El caso es demasiado complejo como para dejarlo exclusivamente a la sola imaginación de los abogados penalistas —muy brillantes todos ellos, muy competentes— que fueron invitados a formar parte de las “comisiones”. Hay un prejuicio cultural —hijo del autoritarismo científico— que quiere suponer que sólo los penalistas pueden conocer del delito y de los vericuetos por los que circunvoluciona una mente asesina. Pero con esa superstición las cosas suelen amorcillarse.
Habría que tener la humildad de escuchar a la madre de la verdad, es decir, a la historia: casi todos los magnicidas han sido jóvenes. Gabrilo Princeps tenía 19 años cuando mató al archiduque austrohúngaro en Sarajevo en 1914. Oswald no cumplía aún los 25 cuando —dicen— asesinó a Kennedy. Aburto sumaba 23 años de vida en el momento en que ultimó al sonorense en un escenario muy parecido al del homicidio de Robert Kennedy, cometido por Shiram Shiram, que no llegaba a los 30 años. El asesino material de Francisco Ruiz Massieu, sin ser un magnicida técnicamente hablando, apenas contaba con 29 años, edad a la que todavía muchos llevan su adolescencia a cuestas.

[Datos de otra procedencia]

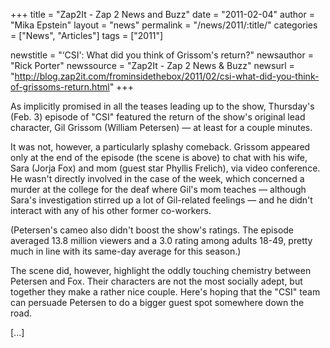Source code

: +++
title = "Zap2It - Zap 2 News and Buzz"
date = "2011-02-04"
author = "Mika Epstein"
layout = "news"
permalink = "/news/2011/:title/"
categories = ["News", "Articles"]
tags = ["2011"]

newstitle = "&#8216;CSI': What did you think of Grissom's return?"
newsauthor = "Rick Porter"
newssource = "Zap2It - Zap 2 News & Buzz"
newsurl = "http://blog.zap2it.com/frominsidethebox/2011/02/csi-what-did-you-think-of-grissoms-return.html"
+++

As implicitly promised in all the teases leading up to the show, Thursday's (Feb. 3) episode of "CSI" featured the return of the show's original lead character, Gil Grissom (William Petersen) &#8212; at least for a couple minutes.

It was not, however, a particularly splashy comeback. Grissom appeared only at the end of the episode (the scene is above) to chat with his wife, Sara (Jorja Fox) and mom (guest star Phyllis Frelich), via video conference. He wasn't directly involved in the case of the week, which concerned a murder at the college for the deaf where Gil's mom teaches &#8212; although Sara's investigation stirred up a lot of Gil-related feelings &#8212; and he didn't interact with any of his other former co-workers.

(Petersen's cameo also didn't boost the show's ratings. The episode averaged 13.8 million viewers and a 3.0 rating among adults 18-49, pretty much in line with its same-day average for this season.)

The scene did, however, highlight the oddly touching chemistry between Petersen and Fox. Their characters are not the most socially adept, but together they make a rather nice couple. Here's hoping that the "CSI" team can persuade Petersen to do a bigger guest spot somewhere down the road.

[...]

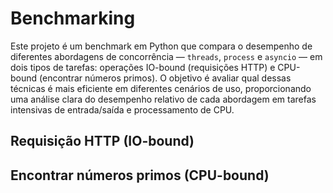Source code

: # Benchmarking

Este projeto é um benchmark em Python que compara o desempenho de diferentes abordagens de concorrência — `threads`, `process` e `asyncio` — em dois tipos de tarefas: operações IO-bound (requisições HTTP) e CPU-bound (encontrar números primos). O objetivo é avaliar qual dessas técnicas é mais eficiente em diferentes cenários de uso, proporcionando uma análise clara do desempenho relativo de cada abordagem em tarefas intensivas de entrada/saída e processamento de CPU.

## Requisição HTTP (IO-bound)

## Encontrar números primos (CPU-bound)
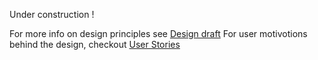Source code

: Under construction !

For more info on design principles see [Design draft](draft.md)
For user motivotions behind the design, checkout [User Stories](user_stories.md)
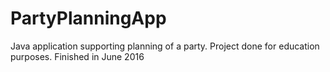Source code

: # PartyPlanningApp
Java application supporting planning of a party. Project done for education purposes. Finished in June 2016
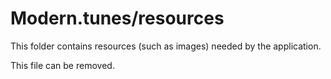 # Modern.tunes/resources

This folder contains resources (such as images) needed by the application. 

This file can be removed.
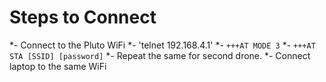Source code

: # Steps to Connect

*- Connect to the Pluto WiFi 
*- 'telnet 192.168.4.1'
*- `+++AT MODE 3`
*- `+++AT STA [SSID] [password]`
*- Repeat the same for second drone.
*- Connect laptop to the same WiFi
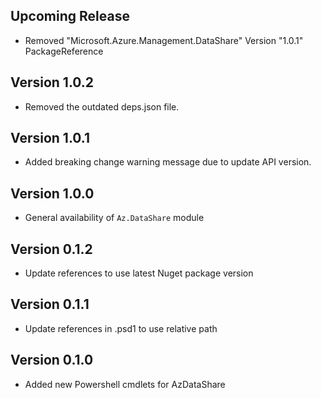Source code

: <!--
    Please leave this section at the top of the change log.

    Changes for the upcoming release should go under the section titled "Upcoming Release", and should adhere to the following format:

    ## Upcoming Release
    * Overview of change #1
        - Additional information about change #1
    * Overview of change #2
        - Additional information about change #2
        - Additional information about change #2
    * Overview of change #3
    * Overview of change #4
        - Additional information about change #4

    ## YYYY.MM.DD - Version X.Y.Z (Previous Release)
    * Overview of change #1
        - Additional information about change #1
-->

## Upcoming Release
* Removed "Microsoft.Azure.Management.DataShare" Version "1.0.1" PackageReference

## Version 1.0.2
* Removed the outdated deps.json file.

## Version 1.0.1
* Added breaking change warning message due to update API version.

## Version 1.0.0
* General availability of `Az.DataShare` module

## Version 0.1.2
* Update references to use latest Nuget package version

## Version 0.1.1
* Update references in .psd1 to use relative path

## Version 0.1.0
* Added new Powershell cmdlets for AzDataShare
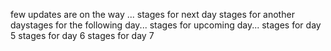 few updates are on the way ...
stages for next day
stages for another daystages for the following day...
stages for upcoming day...
stages for day 5
stages for day 6
stages for day 7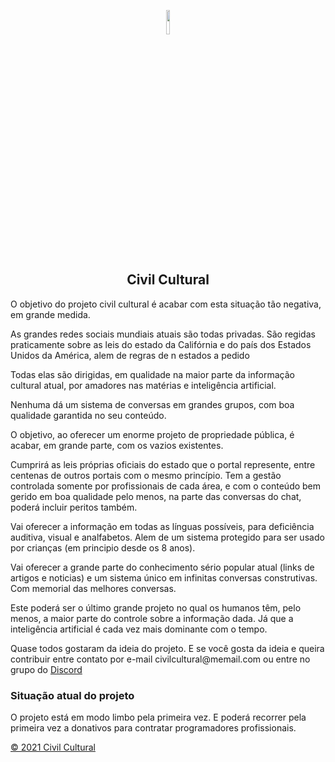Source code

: <p align='center'><img src='https://avatars.githubusercontent.com/u/73488089?s=400&u=1bebef5d05c250c406bf9cae1bbfbbfd778bb207&v=15' width='10%'/></p>

<h2 align='center'>Civil Cultural</h2>

<p>O objetivo do projeto civil cultural é acabar com esta situação tão negativa, em grande medida.</p>

<p> As grandes redes sociais mundiais atuais são todas privadas. São regidas praticamente sobre as leis do estado da Califórnia e do país dos Estados Unidos da América, alem de regras de n estados a pedido </p>

<p>Todas elas são dirigidas, em qualidade na maior parte da informação cultural atual, por amadores nas matérias e inteligência artificial.</p>

<p>Nenhuma dá um sistema de conversas em grandes grupos, com boa qualidade garantida no seu conteúdo.</p>

<p> O objetivo, ao oferecer um enorme projeto de propriedade pública, é acabar, em grande parte, com os vazios existentes.</p>

<p>Cumprirá as leis próprias oficiais do estado que o portal represente, entre centenas de outros portais com o mesmo princípio. Tem a gestão controlada somente por profissionais de cada área, e com o conteúdo bem gerido em boa qualidade pelo menos, na parte das conversas do chat, poderá incluir peritos também.</p>

<p> Vai oferecer a informação em todas as línguas possíveis, para deficiência auditiva, visual e analfabetos. Alem de um sistema protegido para ser usado por crianças (em principio desde os 8 anos). </p>

<p> Vai oferecer a grande parte do conhecimento sério popular atual (links de artigos e noticias) e um sistema único em infinitas conversas construtivas. Com memorial das melhores conversas. </p>

<p> Este poderá ser o último grande projeto no qual os humanos têm, pelo menos, a maior parte do controle sobre a informação dada. Já que a inteligência artificial é cada vez mais dominante com o tempo.</p>

<p>Quase todos gostaram da ideia do projeto. E se você gosta da ideia e queira contribuir entre contato por e-mail civilcultural@memail.com ou entre no grupo do <a href='#'>Discord</a></p> 

<h3>Situação atual do projeto</h3>

<p>O projeto está em modo limbo pela primeira vez. E poderá recorrer pela primeira vez a donativos para contratar programadores profissionais.</p>

<a href='https://github.com/Civil-Cultural/siteCivilCultural/blob/master/LICENCE.MD'>© 2021 Civil Cultural</a>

Jean Giono, le gran escritor francés, cuando escribe el prólogo a El Príncipe, de Maquiavelo, en las ediciones de La Pléiade, infiere a partir del texto del florentino la racionalidad del asesinato político: por qué se decide, qué efectos calculados tiene, de qué manera opera como una inversión de capital político que provoca todos los reacomodos, o sea, que predispone toda una nueva composición de poder. Este tipo de meditaciones podría estar en la mente de nuestros penalistas si se salieran un momento, al menos por curiosidad, de la camisa de fuerza que puede ser su celosa especialización o el temor a la verdad
Con toda la suspicacia que se tenga, con toda la natural desconfianza en las diferentes pandillas políticas, no se ha podido abonar una mejor hipótesis que la del asesino independiente. Por sospechoso que sea Salinas, por todo lo que da su personaje y su biografía más remota, es un hecho que no se ha sabido mucho más de lo asentado en actas. Y en México, ya se hubiera sabido algo en diez años. Siempre se sabe.
Y no es que la gente de Tijuana sea muy chismosa, pero sí es muy comunicativa: los descendientes de la Tijuana interna, las viejas familias, los nativos, viven entre vasos comunicantes que sólo se dan en los pueblos chicos. Hablan mucho entre sí los tijuanenses cuando esperan en sus carros más de una hora para pasar la línea rumbo al otro lado. Se cuentan todo. Por ociosidad, por aburrimiento, por su propensión placentera al chisme. Todo mundo se conoce. Va uno a pagar el agua y el empleado de la caja resulta haber sido compañero de la primaria o alumno de su mamá. Y en esa lógica comunitaria, uno puedo conocer al Chato o al Toliro que han trabajado toda la vida como agentes de la judicial y siempre cuentan cómo estuvo el abarrote. Siempre se sabe, a la larga. Se van atando cabos.
Y del caso Colosio no se ha sabido nada en esa esfera íntima de la comunicación tijuanense (algo ya se hubiera sabido), así como sí se saben pelos y señales de cómo estuvo que mataron a Héctor Félix Miranda los pistoleros de Jorge Hank Rhon, que por cierto gozó de la impunidad sexenal que le concedió Carlos Salinas de Gortari. Quién sabe. Dios dirá. El caso es que desde que los colaboradores de Salinas y sus hermanos dejaron el poder, terminó en México ese estilo de asesinato político.